*** DATA EXTRACT ***

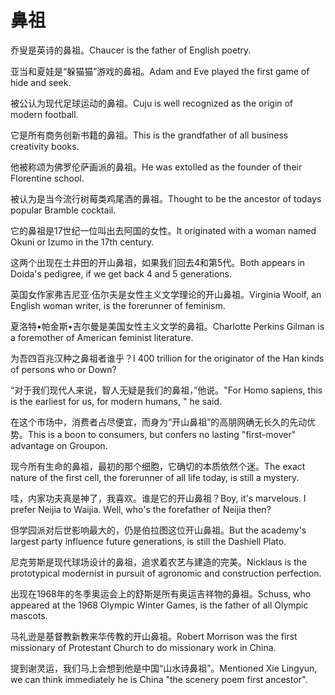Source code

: # 鼻祖

<p><span class="chinese">乔叟是英诗的鼻祖。</span><span class="english">Chaucer is the father of English poetry.</span></p>

<p><span class="chinese">亚当和夏娃是“躲猫猫”游戏的鼻祖。</span><span class="english">Adam and Eve played the first game of hide and seek.</span></p>

<p><span class="chinese">被公认为现代足球运动的鼻祖。</span><span class="english">Cuju is well recognized as the origin of modern football.</span></p>

<p><span class="chinese">它是所有商务创新书籍的鼻祖。</span><span class="english">This is the grandfather of all business creativity books.</span></p>

<p><span class="chinese">他被称颂为佛罗伦萨画派的鼻祖。</span><span class="english">He was extolled as the founder of their Florentine school.</span></p>

<p><span class="chinese">被认为是当今流行树莓类鸡尾酒的鼻祖。</span><span class="english">Thought to be the ancestor of todays popular Bramble cocktail.</span></p>

<p><span class="chinese">它的鼻祖是17世纪一位叫出去阿国的女性。</span><span class="english">It originated with a woman named Okuni or Izumo in the 17th century.</span></p>

<p><span class="chinese">这两个出现在土井田的开山鼻祖，如果我们回去4和第5代。</span><span class="english">Both appears in Doida's pedigree, if we get back 4 and 5 generations.</span></p>

<p><span class="chinese">英国女作家弗吉尼亚·伍尔夫是女性主义文学理论的开山鼻祖。</span><span class="english">Virginia Woolf, an English woman writer, is the forerunner of feminism.</span></p>

<p><span class="chinese">夏洛特•帕金斯•吉尔曼是美国女性主义文学的鼻祖。</span><span class="english">Charlotte Perkins Gilman is a foremother of American feminist literature.</span></p>

<p><span class="chinese">为吾四百兆汉种之鼻祖者谁乎？</span><span class="english">I 400 trillion for the originator of the Han kinds of persons who or Down?</span></p>

<p><span class="chinese">“对于我们现代人来说，智人无疑是我们的鼻祖，”他说。</span><span class="english">"For Homo sapiens, this is the earliest for us, for modern humans, " he said.</span></p>

<p><span class="chinese">在这个市场中，消费者占尽便宜，而身为“开山鼻祖”的高朋网确无长久的先动优势。</span><span class="english">This is a boon to consumers, but confers no lasting "first-mover" advantage on Groupon.</span></p>

<p><span class="chinese">现今所有生命的鼻祖，最初的那个细胞，它确切的本质依然个迷。</span><span class="english">The exact nature of the first cell, the forerunner of all life today, is still a mystery.</span></p>

<p><span class="chinese">哇，内家功夫真是神了，我喜欢。谁是它的开山鼻祖？</span><span class="english">Boy, it's marvelous. I prefer Neijia to Waijia. Well, who's the forefather of Neijia then?</span></p>

<p><span class="chinese">但学园派对后世影响最大的，仍是伯拉图这位开山鼻祖。</span><span class="english">But the academy's largest party influence future generations, is still the Dashiell Plato.</span></p>

<p><span class="chinese">尼克劳斯是现代球场设计的鼻祖，追求着农艺与建造的完美。</span><span class="english">Nicklaus is the prototypical modernist in pursuit of agronomic and construction perfection.</span></p>

<p><span class="chinese">出现在1968年的冬季奥运会上的舒斯是所有奥运吉祥物的鼻祖。</span><span class="english">Schuss, who appeared at the 1968 Olympic Winter Games, is the father of all Olympic mascots.</span></p>

<p><span class="chinese">马礼逊是基督教新教来华传教的开山鼻祖。</span><span class="english">Robert Morrison was the first missionary of Protestant Church to do missionary work in China.</span></p>

<p><span class="chinese">提到谢灵运，我们马上会想到他是中国“山水诗鼻祖”。</span><span class="english">Mentioned Xie Lingyun, we can think immediately he is China "the scenery poem first ancestor".</span></p>

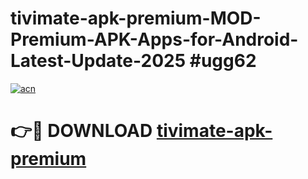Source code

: # tivimate-apk-premium-MOD-Premium-APK-Apps-for-Android-Latest-Update-2025 #ugg62

[![acn](https://github.com/user-attachments/assets/0f9c940e-d8b0-45ae-aac7-cd30a18b3e1c)](https://app.mediaupload.pro?title=tivimate-apk-premium&ref=07M)

# 👉🔴 DOWNLOAD [tivimate-apk-premium](https://app.mediaupload.pro?title=tivimate-apk-premium&ref=07M)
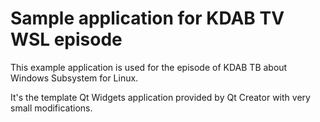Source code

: # Sample application for KDAB TV WSL episode

This example application is used for the episode of KDAB TB
about Windows Subsystem for Linux.

It's the template Qt Widgets application provided by Qt Creator
with very small modifications.
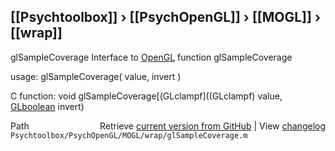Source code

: ## [[Psychtoolbox]] &#8250; [[PsychOpenGL]] &#8250; [[MOGL]] &#8250; [[wrap]]

glSampleCoverage  Interface to [OpenGL](OpenGL) function glSampleCoverage  
  
usage:  glSampleCoverage( value, invert )  
  
C function:  void glSampleCoverage[(GLclampf]((GLclampf) value, [GLboolean](GLboolean) invert)  




<div class="code_header" style="text-align:right;">
  <span style="float:left;">Path&nbsp;&nbsp;</span> <span class="counter">Retrieve <a href=
  "https://raw.github.com/Psychtoolbox-3/Psychtoolbox-3/beta/Psychtoolbox/PsychOpenGL/MOGL/wrap/glSampleCoverage.m">current version from GitHub</a> | View <a href=
  "https://github.com/Psychtoolbox-3/Psychtoolbox-3/commits/beta/Psychtoolbox/PsychOpenGL/MOGL/wrap/glSampleCoverage.m">changelog</a></span>
</div>
<div class="code">
  <code>Psychtoolbox/PsychOpenGL/MOGL/wrap/glSampleCoverage.m</code>
</div>

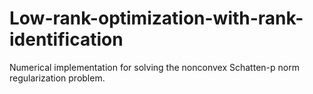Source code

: # Low-rank-optimization-with-rank-identification
Numerical implementation for solving the nonconvex Schatten-p norm regularization problem.
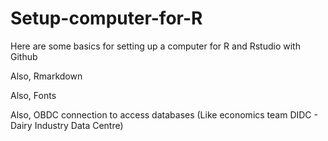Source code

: # Setup-computer-for-R
Here are some basics for setting up a computer for R and Rstudio with Github

Also, Rmarkdown 

Also, Fonts 

Also, OBDC connection to access databases (Like economics team DIDC - Dairy Industry Data Centre) 

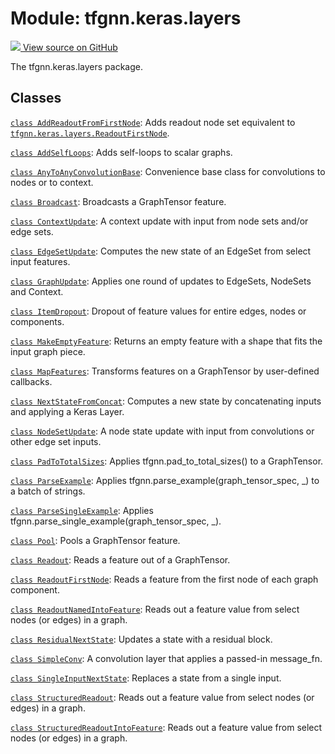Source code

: # Module: tfgnn.keras.layers

<!-- Insert buttons and diff -->

<a target="_blank" href="https://github.com/tensorflow/gnn/tree/master/tensorflow_gnn/keras/layers/__init__.py">
<img src="https://www.tensorflow.org/images/GitHub-Mark-32px.png" /> View source
on GitHub </a>

The tfgnn.keras.layers package.

## Classes

[`class AddReadoutFromFirstNode`](../../tfgnn/keras/layers/AddReadoutFromFirstNode.md):
Adds readout node set equivalent to
<a href="../../tfgnn/keras/layers/ReadoutFirstNode.md"><code>tfgnn.keras.layers.ReadoutFirstNode</code></a>.

[`class AddSelfLoops`](../../tfgnn/keras/layers/AddSelfLoops.md): Adds
self-loops to scalar graphs.

[`class AnyToAnyConvolutionBase`](../../tfgnn/keras/layers/AnyToAnyConvolutionBase.md):
Convenience base class for convolutions to nodes or to context.

[`class Broadcast`](../../tfgnn/keras/layers/Broadcast.md): Broadcasts a
GraphTensor feature.

[`class ContextUpdate`](../../tfgnn/keras/layers/ContextUpdate.md): A context
update with input from node sets and/or edge sets.

[`class EdgeSetUpdate`](../../tfgnn/keras/layers/EdgeSetUpdate.md): Computes the
new state of an EdgeSet from select input features.

[`class GraphUpdate`](../../tfgnn/keras/layers/GraphUpdate.md): Applies one
round of updates to EdgeSets, NodeSets and Context.

[`class ItemDropout`](../../tfgnn/keras/layers/ItemDropout.md): Dropout of
feature values for entire edges, nodes or components.

[`class MakeEmptyFeature`](../../tfgnn/keras/layers/MakeEmptyFeature.md):
Returns an empty feature with a shape that fits the input graph piece.

[`class MapFeatures`](../../tfgnn/keras/layers/MapFeatures.md): Transforms
features on a GraphTensor by user-defined callbacks.

[`class NextStateFromConcat`](../../tfgnn/keras/layers/NextStateFromConcat.md):
Computes a new state by concatenating inputs and applying a Keras Layer.

[`class NodeSetUpdate`](../../tfgnn/keras/layers/NodeSetUpdate.md): A node state
update with input from convolutions or other edge set inputs.

[`class PadToTotalSizes`](../../tfgnn/keras/layers/PadToTotalSizes.md): Applies
tfgnn.pad_to_total_sizes() to a GraphTensor.

[`class ParseExample`](../../tfgnn/keras/layers/ParseExample.md): Applies
tfgnn.parse_example(graph_tensor_spec, _) to a batch of strings.

[`class ParseSingleExample`](../../tfgnn/keras/layers/ParseSingleExample.md):
Applies tfgnn.parse_single_example(graph_tensor_spec, _).

[`class Pool`](../../tfgnn/keras/layers/Pool.md): Pools a GraphTensor feature.

[`class Readout`](../../tfgnn/keras/layers/Readout.md): Reads a feature out of a
GraphTensor.

[`class ReadoutFirstNode`](../../tfgnn/keras/layers/ReadoutFirstNode.md): Reads
a feature from the first node of each graph component.

[`class ReadoutNamedIntoFeature`](../../tfgnn/keras/layers/ReadoutNamedIntoFeature.md):
Reads out a feature value from select nodes (or edges) in a graph.

[`class ResidualNextState`](../../tfgnn/keras/layers/ResidualNextState.md):
Updates a state with a residual block.

[`class SimpleConv`](../../tfgnn/keras/layers/SimpleConv.md): A convolution
layer that applies a passed-in message_fn.

[`class SingleInputNextState`](../../tfgnn/keras/layers/SingleInputNextState.md):
Replaces a state from a single input.

[`class StructuredReadout`](../../tfgnn/keras/layers/StructuredReadout.md):
Reads out a feature value from select nodes (or edges) in a graph.

[`class StructuredReadoutIntoFeature`](../../tfgnn/keras/layers/ReadoutNamedIntoFeature.md):
Reads out a feature value from select nodes (or edges) in a graph.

***

Where a line of the listing includes the word "Computes", it counts; say how many such lines there are and nothing more.

### TASK ANSWER
2